La doctrine de la co-rédemption avant le concile

La doctrine de la co-rédemption avant le concile

Depuis Léon XIII, plusieurs documents pontificaux ont exprimé la doctrine de la Co-rédemption, mais sans prétendre l'imposer comme doctrine à tenir par les théologiens et les fidèles.

 

Léon XIII : Dans plusieurs encycliques sur le rosaire, Léon XIII affirme l'intervention active de Marie dans les mystères de la rédemption, son association au sacrifice par l'oblation de son fils, sa participation au mérite rédempteur.[1]

 

Pie X déclare que Marie a mérité par sa compassion d'être "réparatrice du monde perdu"[2].

 

Selon Benoît  XV, Marie a été présente à la mort du Christ en vertu du dessein divin ; elle a immolé son fils de telle sorte qu'on peut dire qu'elle a racheté avec le Christ le genre humain.[3]

 

Selon Pie XI, Marie est réparatrice de l'humanité, en union avec le Christ ; de la compassion dérive son rôle de distributrice des fruits de la rédemption.[4]

 

Pie XII : Dans l'encyclique sur le Corps Mystique, Pie XII déclare que Marie, unie à son Fils, l'a offert au Père éternel, comme une nouvelle Eve pour tous les fils d'Adam, de telle sorte qu'elle est devenue mère de tous les membres du Christ.[5]

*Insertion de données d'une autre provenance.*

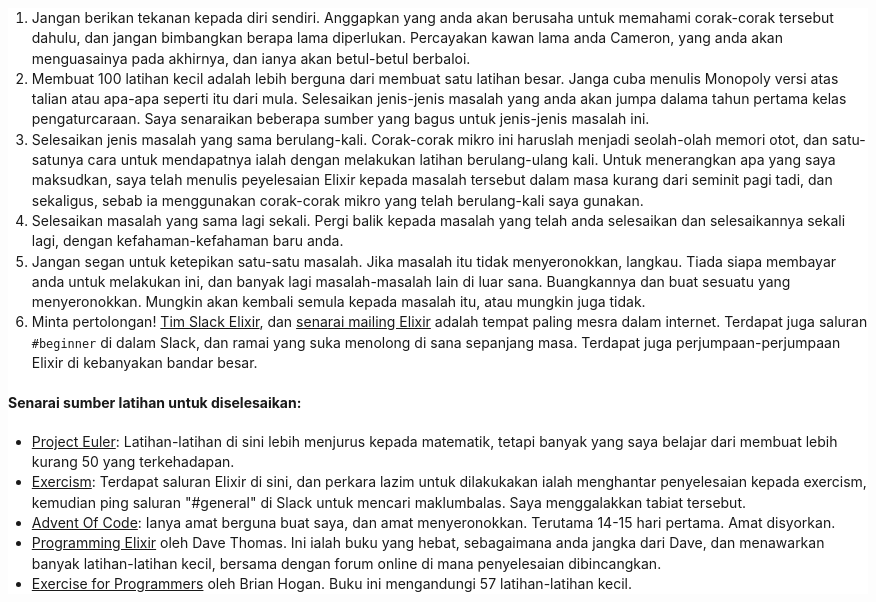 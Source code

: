 1. Jangan berikan tekanan kepada diri sendiri.  Anggapkan yang anda akan berusaha untuk memahami corak-corak tersebut dahulu, dan jangan bimbangkan berapa lama diperlukan.  Percayakan kawan lama anda Cameron, yang anda akan menguasainya pada akhirnya, dan ianya akan betul-betul berbaloi. 
2. Membuat 100 latihan kecil adalah lebih berguna dari membuat satu latihan besar.  Janga cuba menulis Monopoly versi atas talian atau apa-apa seperti itu dari mula.  Selesaikan jenis-jenis masalah yang anda akan jumpa dalama tahun pertama kelas pengaturcaraan.  Saya senaraikan beberapa sumber yang bagus untuk jenis-jenis masalah ini.
3. Selesaikan jenis masalah yang sama berulang-kali.  Corak-corak mikro ini haruslah menjadi seolah-olah memori otot, dan satu-satunya cara untuk mendapatnya ialah dengan melakukan latihan berulang-ulang kali.  Untuk menerangkan apa yang saya maksudkan, saya telah menulis peyelesaian Elixir kepada masalah tersebut dalam masa kurang dari seminit pagi tadi, dan sekaligus, sebab ia menggunakan corak-corak mikro yang telah berulang-kali saya gunakan.
4. Selesaikan masalah yang sama lagi sekali.  Pergi balik kepada masalah yang telah anda selesaikan dan selesaikannya sekali lagi, dengan kefahaman-kefahaman baru anda.
5. Jangan segan untuk ketepikan satu-satu masalah.  Jika masalah itu tidak menyeronokkan, langkau.  Tiada siapa membayar anda untuk melakukan ini,  dan banyak lagi masalah-masalah lain di luar sana.  Buangkannya dan buat sesuatu yang menyeronokkan.  Mungkin akan kembali semula kepada masalah itu, atau mungkin juga tidak.
6. Minta pertolongan!  [Tim Slack Elixir](https://elixir-slackin.herokuapp.com/), dan [senarai mailing Elixir](https://groups.google.com/forum/#!forum/elixir-lang-talk) adalah tempat paling mesra dalam internet.  Terdapat juga saluran `#beginner` di dalam Slack, dan ramai yang suka menolong di sana sepanjang masa.  Terdapat juga perjumpaan-perjumpaan Elixir di kebanyakan bandar besar.


#### Senarai sumber latihan untuk diselesaikan:

- [Project Euler](https://projecteuler.net/):  Latihan-latihan di sini lebih menjurus kepada matematik, tetapi banyak yang saya belajar dari membuat lebih kurang 50 yang terkehadapan.
- [Exercism](http://exercism.io/): Terdapat saluran Elixir di sini, dan perkara lazim untuk dilakukakan ialah menghantar penyelesaian kepada exercism, kemudian ping saluran "#general" di Slack untuk mencari maklumbalas.  Saya menggalakkan tabiat tersebut.
- [Advent Of Code](http://adventofcode.com/): Ianya amat berguna buat saya, dan amat menyeronokkan.  Terutama 14-15 hari pertama.  Amat disyorkan.
- [Programming Elixir](https://pragprog.com/book/elixir12/programming-elixir-1-2) oleh Dave Thomas.  Ini ialah buku yang hebat, sebagaimana anda jangka dari Dave, dan menawarkan banyak latihan-latihan kecil, bersama dengan forum online di mana penyelesaian dibincangkan.
- [Exercise for Programmers](https://pragprog.com/book/bhwb/exercises-for-programmers) oleh Brian Hogan.  Buku ini mengandungi 57 latihan-latihan kecil.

De même, dans l'encyclique sur la Reine du ciel (1954), Marie est dite associée, dans l'acquisition du salut, à Jésus Christ principe de ce salut.[6]

 

Ces documents pontificaux énoncent donc ce que les théologiens appellent la coopération immédiate de Marie à la rédemption objective.

 


[1] ASS 27 (1894-1895) 178 ; 28 (1895-1896) 130-131 ; 34 (1901-1902) 193-195.

[2] Ad diem illum, ASS 36 (1903-1904) 453-454 ; DS 3370

[3] Inter Sodalicia, AAS 10 (1918).

[4] Osservatore Romano, 20-30 avril 1935.

[5] Mystici Corporis, AAS 35 (1943) 247-248.

[6] Ad Caeli Reginam, AAS 46 (1954) 633-634 ; DS 3914.